Until we have silver bullets for ML, portfolios of copper bullets addressing certain parts of the ‘kill-chain’ and tailored at certain types of deployments, as system solutions rather than algorithmic solutions, will have to be created. When investing in the creation of any of those, we shall be able to answer a few key questions:
-
What part of the ML threat landscape does the new technology mitigate? (Recall that this post focuses on an interesting challenge, but which is not the only one.)
-
Where does it fit in the ML ‘kill-chain’, i.e., at what point of interaction between the attacker and the defender does this technology attempt to make the attacker’s life harder?
-
What are the use-cases (an hence, the TAM) for which the technology can be deployed effectively?
-
In those areas, what part of the overall puzzle does it cover? Are we addressing the weakest link at all? Is there another unaddressed link which will instantly inherit the weakest-link crown if we harden the current one?
-
If the solution implements a generic function (i.e., one that is not tied to a use-case), such as in the case of COTS hardware, then how is it instantiated? How do the envisioned end-deployments score according to the previous questions?
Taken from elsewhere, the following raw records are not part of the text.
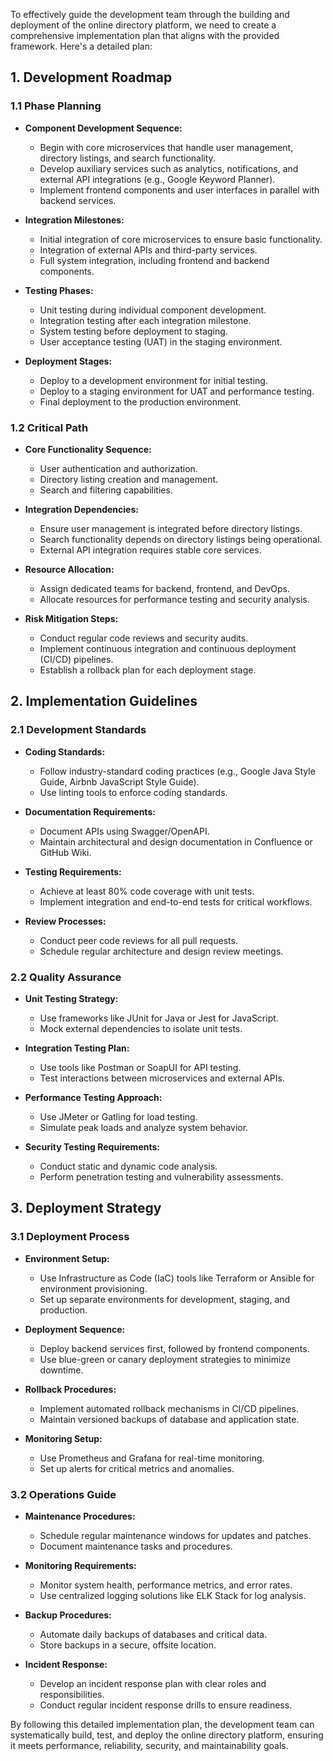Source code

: To effectively guide the development team through the building and deployment of the online directory platform, we need to create a comprehensive implementation plan that aligns with the provided framework. Here's a detailed plan:

## 1. Development Roadmap

### 1.1 Phase Planning

- **Component Development Sequence:**
  - Begin with core microservices that handle user management, directory listings, and search functionality.
  - Develop auxiliary services such as analytics, notifications, and external API integrations (e.g., Google Keyword Planner).
  - Implement frontend components and user interfaces in parallel with backend services.

- **Integration Milestones:**
  - Initial integration of core microservices to ensure basic functionality.
  - Integration of external APIs and third-party services.
  - Full system integration, including frontend and backend components.

- **Testing Phases:**
  - Unit testing during individual component development.
  - Integration testing after each integration milestone.
  - System testing before deployment to staging.
  - User acceptance testing (UAT) in the staging environment.

- **Deployment Stages:**
  - Deploy to a development environment for initial testing.
  - Deploy to a staging environment for UAT and performance testing.
  - Final deployment to the production environment.

### 1.2 Critical Path

- **Core Functionality Sequence:**
  - User authentication and authorization.
  - Directory listing creation and management.
  - Search and filtering capabilities.

- **Integration Dependencies:**
  - Ensure user management is integrated before directory listings.
  - Search functionality depends on directory listings being operational.
  - External API integration requires stable core services.

- **Resource Allocation:**
  - Assign dedicated teams for backend, frontend, and DevOps.
  - Allocate resources for performance testing and security analysis.

- **Risk Mitigation Steps:**
  - Conduct regular code reviews and security audits.
  - Implement continuous integration and continuous deployment (CI/CD) pipelines.
  - Establish a rollback plan for each deployment stage.

## 2. Implementation Guidelines

### 2.1 Development Standards

- **Coding Standards:**
  - Follow industry-standard coding practices (e.g., Google Java Style Guide, Airbnb JavaScript Style Guide).
  - Use linting tools to enforce coding standards.

- **Documentation Requirements:**
  - Document APIs using Swagger/OpenAPI.
  - Maintain architectural and design documentation in Confluence or GitHub Wiki.

- **Testing Requirements:**
  - Achieve at least 80% code coverage with unit tests.
  - Implement integration and end-to-end tests for critical workflows.

- **Review Processes:**
  - Conduct peer code reviews for all pull requests.
  - Schedule regular architecture and design review meetings.

### 2.2 Quality Assurance

- **Unit Testing Strategy:**
  - Use frameworks like JUnit for Java or Jest for JavaScript.
  - Mock external dependencies to isolate unit tests.

- **Integration Testing Plan:**
  - Use tools like Postman or SoapUI for API testing.
  - Test interactions between microservices and external APIs.

- **Performance Testing Approach:**
  - Use JMeter or Gatling for load testing.
  - Simulate peak loads and analyze system behavior.

- **Security Testing Requirements:**
  - Conduct static and dynamic code analysis.
  - Perform penetration testing and vulnerability assessments.

## 3. Deployment Strategy

### 3.1 Deployment Process

- **Environment Setup:**
  - Use Infrastructure as Code (IaC) tools like Terraform or Ansible for environment provisioning.
  - Set up separate environments for development, staging, and production.

- **Deployment Sequence:**
  - Deploy backend services first, followed by frontend components.
  - Use blue-green or canary deployment strategies to minimize downtime.

- **Rollback Procedures:**
  - Implement automated rollback mechanisms in CI/CD pipelines.
  - Maintain versioned backups of database and application state.

- **Monitoring Setup:**
  - Use Prometheus and Grafana for real-time monitoring.
  - Set up alerts for critical metrics and anomalies.

### 3.2 Operations Guide

- **Maintenance Procedures:**
  - Schedule regular maintenance windows for updates and patches.
  - Document maintenance tasks and procedures.

- **Monitoring Requirements:**
  - Monitor system health, performance metrics, and error rates.
  - Use centralized logging solutions like ELK Stack for log analysis.

- **Backup Procedures:**
  - Automate daily backups of databases and critical data.
  - Store backups in a secure, offsite location.

- **Incident Response:**
  - Develop an incident response plan with clear roles and responsibilities.
  - Conduct regular incident response drills to ensure readiness.

By following this detailed implementation plan, the development team can systematically build, test, and deploy the online directory platform, ensuring it meets performance, reliability, security, and maintainability goals.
As in many other areas of Security and of Engineering in general, best is the enemy of the good, and our pragmatic marketplace will reward good enough protection now over silver bullets later.
Comments
Display comments as Linear | Threaded
Efim Hudis on :
Cool analysis. I think it would be good to define different types of ai models and analysed attacks against each type separately. The waze/Google type is different than attacks against object recognition systems for example..
Hagai Bar-El on :
True, attacks against the latter are more reliant on knowing the state, and a recognition system contains a verifier that can either be tweaked by the opponent or not (and hence is either part of the solution or part of the problem...) I guess it all boils down to that ML Security will become a set of approaches (then technologies and products) each applicable to a set of use-cases, before we can offer a generic panacea.